Data excerpts

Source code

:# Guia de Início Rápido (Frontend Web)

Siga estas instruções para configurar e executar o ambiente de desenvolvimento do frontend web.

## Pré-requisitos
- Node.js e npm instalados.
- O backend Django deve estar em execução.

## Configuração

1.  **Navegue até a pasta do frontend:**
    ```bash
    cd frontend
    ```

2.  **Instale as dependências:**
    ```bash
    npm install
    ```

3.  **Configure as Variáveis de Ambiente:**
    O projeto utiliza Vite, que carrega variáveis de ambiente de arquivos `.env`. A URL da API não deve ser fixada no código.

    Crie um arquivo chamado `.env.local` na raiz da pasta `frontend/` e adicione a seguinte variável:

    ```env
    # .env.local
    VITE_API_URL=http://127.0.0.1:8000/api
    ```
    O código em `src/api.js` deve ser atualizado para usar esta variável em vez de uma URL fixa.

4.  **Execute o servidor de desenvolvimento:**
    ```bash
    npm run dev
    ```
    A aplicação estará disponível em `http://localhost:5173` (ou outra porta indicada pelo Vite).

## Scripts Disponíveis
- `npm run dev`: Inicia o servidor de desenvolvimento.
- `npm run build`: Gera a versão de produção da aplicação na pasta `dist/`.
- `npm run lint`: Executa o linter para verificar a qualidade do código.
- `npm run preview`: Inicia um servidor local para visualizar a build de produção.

About this exercise >>
Print only these lines, please. They run from the start of the entries above to the line containing "Gera a versão", both ends included, and must match exactly.

Response for this exercise >>
Source code

:# Guia de Início Rápido (Frontend Web)

Siga estas instruções para configurar e executar o ambiente de desenvolvimento do frontend web.

## Pré-requisitos
- Node.js e npm instalados.
- O backend Django deve estar em execução.

## Configuração

1.  **Navegue até a pasta do frontend:**
    ```bash
    cd frontend
    ```

2.  **Instale as dependências:**
    ```bash
    npm install
    ```

3.  **Configure as Variáveis de Ambiente:**
    O projeto utiliza Vite, que carrega variáveis de ambiente de arquivos `.env`. A URL da API não deve ser fixada no código.

    Crie um arquivo chamado `.env.local` na raiz da pasta `frontend/` e adicione a seguinte variável:

    ```env
    # .env.local
    VITE_API_URL=http://127.0.0.1:8000/api
    ```
    O código em `src/api.js` deve ser atualizado para usar esta variável em vez de uma URL fixa.

4.  **Execute o servidor de desenvolvimento:**
    ```bash
    npm run dev
    ```
    A aplicação estará disponível em `http://localhost:5173` (ou outra porta indicada pelo Vite).

## Scripts Disponíveis
- `npm run dev`: Inicia o servidor de desenvolvimento.
- `npm run build`: Gera a versão de produção da aplicação na pasta `dist/`.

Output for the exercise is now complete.